§ **DATASET**:

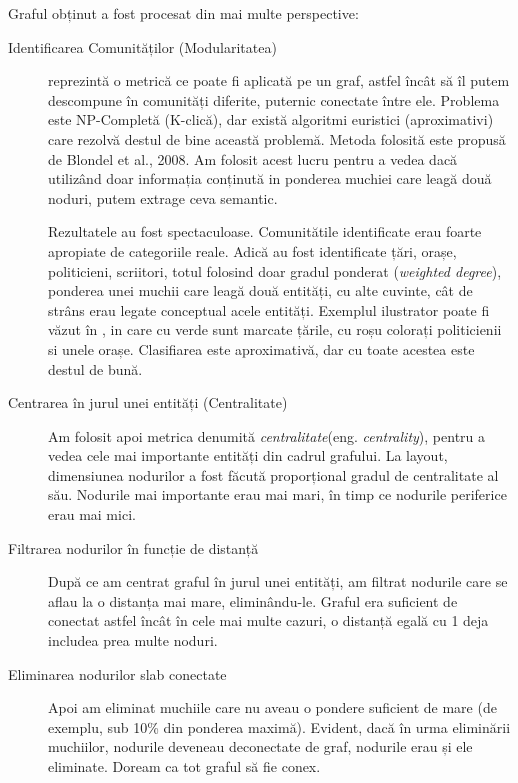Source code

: Graful obținut a fost procesat din mai multe perspective:

\begin{description}

\item[Identificarea Comunităților (Modularitatea)] reprezintă o metrică ce poate fi aplicată pe un graf, astfel încât să îl putem descompune în comunități diferite, puternic conectate între ele. Problema este NP-Completă (K-clică), dar există algoritmi euristici (aproximativi) care rezolvă destul de bine această problemă. Metoda folosită este propusă de Blondel et al., 2008.\cite{Blondel08fastunfolding} Am folosit acest lucru pentru a vedea dacă utilizând doar informația conținută in ponderea muchiei care leagă două noduri, putem extrage ceva semantic.

Rezultatele au fost spectaculoase. Comunitătile identificate erau foarte apropiate de categoriile reale. Adică au fost identificate țări, orașe, politicieni, scriitori, totul folosind doar gradul ponderat (\textit{weighted degree}), ponderea unei muchii care leagă două entități, cu alte cuvinte, cât de strâns erau legate conceptual acele entități. Exemplul ilustrator poate fi văzut în , in care cu verde sunt marcate țările, cu roșu colorați politicienii si unele orașe. Clasifiarea este aproximativă, dar cu toate acestea este destul de bună.
 

 \item[Centrarea în jurul unei entități (Centralitate)] Am folosit apoi metrica denumită \textit{centralitate}(eng. \textit{centrality}), pentru a vedea cele mai importante entități din cadrul grafului. La layout, dimensiunea nodurilor a fost făcută proporțional gradul de centralitate al său. Nodurile mai importante erau mai mari, în timp ce nodurile periferice erau mai mici.
 
 \item[Filtrarea nodurilor în funcție de distanță] După ce am centrat graful în jurul unei entități, am filtrat nodurile care se aflau la o distanța mai mare, eliminându-le. Graful era suficient de conectat astfel încât în cele mai multe cazuri, o distanță egală cu 1 deja includea prea multe noduri.
 
 \item[Eliminarea nodurilor slab conectate] Apoi am eliminat muchiile care nu aveau o pondere suficient de mare (de exemplu, sub 10\% din ponderea maximă). Evident, dacă în urma eliminării muchiilor, nodurile deveneau deconectate de graf, nodurile erau și ele eliminate. Doream ca tot graful să fie conex.
 

\end{description}
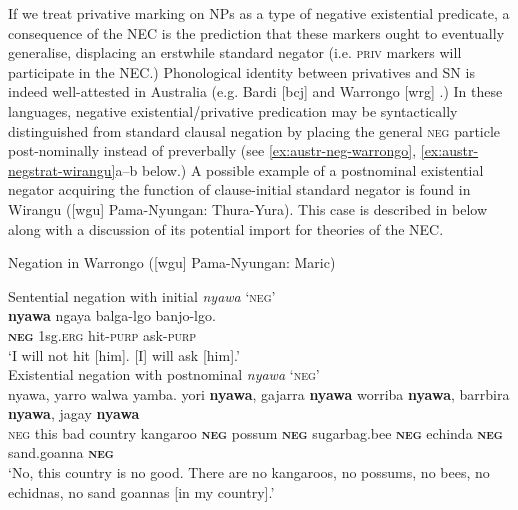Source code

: \documentclass[output=paper,draft,draftmode,colorlinks,citecolor=brown]{langscibook}
\begin{document}
If we treat privative marking on NPs as a type of negative existential
    predicate, a consequence of the NEC is the prediction that these
    markers ought to eventually generalise, displacing an erstwhile
    standard negator (i.e. \textsc{priv}  markers will participate in the
    NEC.) Phonological identity between privatives and SN is indeed
    well-attested in Australia (e.g. Bardi [bcj] \citep{Bowern2012} and
    Warrongo [wrg] \citep{Tsunoda2011}.) In these languages, negative
    existential\slash privative predication may be syntactically distinguished
    from standard clausal negation by placing the general \textsc{neg}
    particle post-nominally instead of preverbally (see
    \ref{ex:austr-neg-warrongo},
    \ref{ex:austr-negstrat-wirangu}a--b below.) A possible example of a postnominal
    existential negator acquiring the function of clause-initial standard
    negator is found in Wirangu ([wgu] Pama-Nyungan: Thura-Yura).
    This case is described in  below along with a
    discussion of its potential import for theories of the NEC.

    \begin{exe}\ex\label{ex:austr-neg-warrongo} Negation in Warrongo ([wgu] Pama-Nyungan: Maric)
        \begin{xlist}
\ex Sentential negation with initial \textit{nyawa} `\textsc{neg}'\\
\gll \textbf{nyawa} ngaya balga-lgo banjo-lgo.\\
\textsc{\textbf{neg}} 1sg\textsc{.erg} hit\textsc{-purp} ask\textsc{-purp}\\
\glt `I will not hit [him]. [I] will ask [him].'\citep[363]{Tsunoda2011}\\
%
\ex Existential negation with postnominal \textit{nyawa} `\textsc{neg}'\\
\gll nyawa, yarro walwa yamba. yori \textbf{nyawa}, gajarra \textbf{nyawa} worriba \textbf{nyawa}, barrbira \textbf{nyawa}, jagay \textbf{nyawa}\\
\textsc{neg} this bad country kangaroo \textsc{\textbf{neg}} possum \textbf{\textsc{neg}} sugarbag.bee \textbf{\textsc{neg}} echinda \textbf{\textsc{neg}} sand.goanna \textbf{\textsc{neg}}\\
\glt `No, this country is no good. There are no kangaroos, no possums, no bees, no echidnas, no sand goannas [in my country].'\\
            \citep[661]{Tsunoda2011}\\
        \end{xlist}\end{exe}
\end{document}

§ **YOUR ASSIGNMENT**: Print each line of the material above exactly, with the pictures removed from your copy.

§ **RESPONSE BOX**:
Source code

: Graful obținut a fost procesat din mai multe perspective:

\begin{description}

\item[Identificarea Comunităților (Modularitatea)] reprezintă o metrică ce poate fi aplicată pe un graf, astfel încât să îl putem descompune în comunități diferite, puternic conectate între ele. Problema este NP-Completă (K-clică), dar există algoritmi euristici (aproximativi) care rezolvă destul de bine această problemă. Metoda folosită este propusă de Blondel et al., 2008.\cite{Blondel08fastunfolding} Am folosit acest lucru pentru a vedea dacă utilizând doar informația conținută in ponderea muchiei care leagă două noduri, putem extrage ceva semantic.

Rezultatele au fost spectaculoase. Comunitătile identificate erau foarte apropiate de categoriile reale. Adică au fost identificate țări, orașe, politicieni, scriitori, totul folosind doar gradul ponderat (\textit{weighted degree}), ponderea unei muchii care leagă două entități, cu alte cuvinte, cât de strâns erau legate conceptual acele entități. Exemplul ilustrator poate fi văzut în , in care cu verde sunt marcate țările, cu roșu colorați politicienii si unele orașe. Clasifiarea este aproximativă, dar cu toate acestea este destul de bună.
 

 \item[Centrarea în jurul unei entități (Centralitate)] Am folosit apoi metrica denumită \textit{centralitate}(eng. \textit{centrality}), pentru a vedea cele mai importante entități din cadrul grafului. La layout, dimensiunea nodurilor a fost făcută proporțional gradul de centralitate al său. Nodurile mai importante erau mai mari, în timp ce nodurile periferice erau mai mici.
 
 \item[Filtrarea nodurilor în funcție de distanță] După ce am centrat graful în jurul unei entități, am filtrat nodurile care se aflau la o distanța mai mare, eliminându-le. Graful era suficient de conectat astfel încât în cele mai multe cazuri, o distanță egală cu 1 deja includea prea multe noduri.
 
 \item[Eliminarea nodurilor slab conectate] Apoi am eliminat muchiile care nu aveau o pondere suficient de mare (de exemplu, sub 10\% din ponderea maximă). Evident, dacă în urma eliminării muchiilor, nodurile deveneau deconectate de graf, nodurile erau și ele eliminate. Doream ca tot graful să fie conex.
 

\end{description}
Source code

: \documentclass[output=paper,draft,draftmode,colorlinks,citecolor=brown]{langscibook}
\begin{document}
If we treat privative marking on NPs as a type of negative existential
    predicate, a consequence of the NEC is the prediction that these
    markers ought to eventually generalise, displacing an erstwhile
    standard negator (i.e. \textsc{priv}  markers will participate in the
    NEC.) Phonological identity between privatives and SN is indeed
    well-attested in Australia (e.g. Bardi [bcj] \citep{Bowern2012} and
    Warrongo [wrg] \citep{Tsunoda2011}.) In these languages, negative
    existential\slash privative predication may be syntactically distinguished
    from standard clausal negation by placing the general \textsc{neg}
    particle post-nominally instead of preverbally (see
    \ref{ex:austr-neg-warrongo},
    \ref{ex:austr-negstrat-wirangu}a--b below.) A possible example of a postnominal
    existential negator acquiring the function of clause-initial standard
    negator is found in Wirangu ([wgu] Pama-Nyungan: Thura-Yura).
    This case is described in  below along with a
    discussion of its potential import for theories of the NEC.

    \begin{exe}\ex\label{ex:austr-neg-warrongo} Negation in Warrongo ([wgu] Pama-Nyungan: Maric)
        \begin{xlist}
\ex Sentential negation with initial \textit{nyawa} `\textsc{neg}'\\
\gll \textbf{nyawa} ngaya balga-lgo banjo-lgo.\\
\textsc{\textbf{neg}} 1sg\textsc{.erg} hit\textsc{-purp} ask\textsc{-purp}\\
\glt `I will not hit [him]. [I] will ask [him].'\citep[363]{Tsunoda2011}\\
%
\ex Existential negation with postnominal \textit{nyawa} `\textsc{neg}'\\
\gll nyawa, yarro walwa yamba. yori \textbf{nyawa}, gajarra \textbf{nyawa} worriba \textbf{nyawa}, barrbira \textbf{nyawa}, jagay \textbf{nyawa}\\
\textsc{neg} this bad country kangaroo \textsc{\textbf{neg}} possum \textbf{\textsc{neg}} sugarbag.bee \textbf{\textsc{neg}} echinda \textbf{\textsc{neg}} sand.goanna \textbf{\textsc{neg}}\\
\glt `No, this country is no good. There are no kangaroos, no possums, no bees, no echidnas, no sand goannas [in my country].'\\
            \citep[661]{Tsunoda2011}\\
        \end{xlist}\end{exe}
\end{document}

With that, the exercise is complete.